Using CodeRunner to build Middleware Protocol

Tue, October 23 2018

Using CodeRunner to build Middleware Protocol

After spending weeks crawling through all of my old code - and not finding my old DXDataset and DXMiddleware components, I decided, why not build it from scratch. I own (registered) the ports 2874 and 2875 with IANA years ago for my DXMessageBase protocol - which is how I developed my first middleware solution in 1998/1999. It of course was my first attempt to develop a middleware solution. Now, after having experience with MOM (Message Object Middleware), and ORB (Object Request Broker) and hands on with ASTA 3, kbmMW, ICS MidWare, RabitMQ, MotoMQ, and many more.
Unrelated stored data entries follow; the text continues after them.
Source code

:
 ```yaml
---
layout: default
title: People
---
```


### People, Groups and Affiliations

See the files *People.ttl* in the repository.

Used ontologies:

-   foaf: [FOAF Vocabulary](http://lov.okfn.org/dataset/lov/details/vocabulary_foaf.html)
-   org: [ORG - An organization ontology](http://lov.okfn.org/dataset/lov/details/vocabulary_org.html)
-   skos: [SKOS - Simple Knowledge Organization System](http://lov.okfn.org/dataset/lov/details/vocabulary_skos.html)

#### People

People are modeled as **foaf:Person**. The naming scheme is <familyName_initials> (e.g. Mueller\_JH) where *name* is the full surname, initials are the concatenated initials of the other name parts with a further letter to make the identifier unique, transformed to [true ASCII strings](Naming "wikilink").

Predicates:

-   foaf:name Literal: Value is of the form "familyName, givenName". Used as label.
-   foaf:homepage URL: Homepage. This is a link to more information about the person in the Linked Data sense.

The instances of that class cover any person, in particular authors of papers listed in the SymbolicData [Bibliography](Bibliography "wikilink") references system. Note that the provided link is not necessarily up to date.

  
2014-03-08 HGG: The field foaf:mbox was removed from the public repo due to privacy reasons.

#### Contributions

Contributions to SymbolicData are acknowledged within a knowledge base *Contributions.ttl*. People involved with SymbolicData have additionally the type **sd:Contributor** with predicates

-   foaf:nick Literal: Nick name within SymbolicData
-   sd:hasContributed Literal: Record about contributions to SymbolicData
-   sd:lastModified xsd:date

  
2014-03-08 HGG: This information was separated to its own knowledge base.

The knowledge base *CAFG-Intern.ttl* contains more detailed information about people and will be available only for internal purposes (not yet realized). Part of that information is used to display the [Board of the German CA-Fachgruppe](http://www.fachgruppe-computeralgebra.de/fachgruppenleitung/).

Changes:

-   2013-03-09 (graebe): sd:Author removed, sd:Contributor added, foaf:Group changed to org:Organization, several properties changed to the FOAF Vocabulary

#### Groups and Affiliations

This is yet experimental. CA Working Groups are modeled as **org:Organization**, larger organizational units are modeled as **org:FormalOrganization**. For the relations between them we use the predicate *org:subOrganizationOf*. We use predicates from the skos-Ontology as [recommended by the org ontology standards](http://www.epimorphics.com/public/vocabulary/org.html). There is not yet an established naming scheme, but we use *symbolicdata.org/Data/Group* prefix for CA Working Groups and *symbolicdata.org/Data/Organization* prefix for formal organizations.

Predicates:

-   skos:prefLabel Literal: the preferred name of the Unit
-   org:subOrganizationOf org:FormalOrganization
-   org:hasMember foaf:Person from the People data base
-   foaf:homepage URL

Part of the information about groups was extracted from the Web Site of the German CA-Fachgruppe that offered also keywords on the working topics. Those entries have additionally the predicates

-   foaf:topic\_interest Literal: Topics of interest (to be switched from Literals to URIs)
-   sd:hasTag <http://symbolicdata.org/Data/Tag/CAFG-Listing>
Each of these present some cool features and concepts in moving data, objects, etc.

However, a project I am working on requires a middleware solution that offers more of a "traffic optimized" design. Of course developing my own protocol is extremely easy due to the design of Modern Pascal's CodeRunner engine. It handles all of the communications, threading and memory management. I just have to focus on the functionality. CodeRunner can take my code and scale it to tens (10s) of thousands of connects (aka concurrent scripts).

To make sure I have all my bases covered, I searched google and found a couple articles on building a middleware search from scratch. Unfortuanetly, these were too basic for me - so, I started coding. Since Modern Pascal provides an object for storing variables to a common memory region for a connect, then chaining (running) another pieces of code, which can access the common memory region. I elected to main a very small front-end firewall script. Thinking like fail2ban, the initial script simply tracks valid and invalid connections. Of course, I want to throw the hackers off, so every new connection is greated with a standard XML header.
   Session.Writeln('<?xml version="1.0" encoding="UTF-8"?>');

The goal of that line of code is to imply the protocol on the server speaks XML, which it does not. My thining is set them up for failure, and when they start throwing XML streams at the server, there invalid authentication count goes up - and then the system blocked them from even connecting to the server. Now, the fun is I could update IPTABLES to deny connections from their IP, I can write code that upon accepting the connection I just keep the socket handle open, but, I do not read from it - allowing the stack for this connection to fill and add confusion to the hacker. Or, I can simply chain to a sandbox script and let them feel like they are getting somewhere - without it really producing any form of burden on the Middleware Server.

If the client passes along a value "Product" authentication string, the firewall script will store the information in the common memory region and chain to the main middleware script. These are scripts, as I am not wasting the overhead in compiling them, I am letting CodeRunner JIT Compile (Just-in-time Compiler) the code as connections are received. Modern Pascal is capable of compiling and executing coding in under 100ms (even thousands of lines of code).

Defining Functionality

Even though the primary design is MOM (Message Oriented Middleware), there will be times that the server will be executing code for the client RPC (Remove Procedure Call), let alone serializing database records ORB (Object Request Broker). The workflow I have decided will be to focus on MOM, then RPC then ORB.  What does all this mean? Think of MOM as my day to day protocol implementation, without needing to know the actual structure. Think of RPC as the ability to centralize certain calculations or business rules without releasing them to the client world where someone could steal your design. And think of ORB as the true database structure from database to client. Any of these three could be a successful Middleware server to achieve my goal, however, I also plan on releasing the source so people can see (a) why we use CodeRunner to prototype a new protocol, and (b) see where they could extend the design/framework to meet their need(s).

The MOM Layer in my design, sends and receives data in null terminated batches. This means the 0x00 (#0) character is reserved to denote the end of a transaction or command. This allowed me to focus on a less verbose structure to optimize command and control over the network (Intranet and Internet).

Product Authentication


This approach is sending a 5 letter prefix "LOGIN", followed by a software to software UserKey. Using #32 (spacebar) as the delimiter and a session UUID converted from 16 Bytes to 32 Hexadecimal characters. I append to those 32 characters the SHA1 of those 32 characters plus the software to software Password. Sounds pretty straight forward, however, if there is a misunderstanding by a third-party developer who decides to use this API - they will get one of 3 errors.

Error 501
Denotes that the first 5 characters received from the client were not LOGIN.

Error 502
Denotes that the software UserKey is not what we expect.

Error 503
Denotes that the hash of (session UUID plus the software password) does not match the calculation the server generated. The server is capable of handling a wide varaiety of hash algorithms, contact whomever is hosting the middleware software to see if they are using MD5, SHA1, SHA256.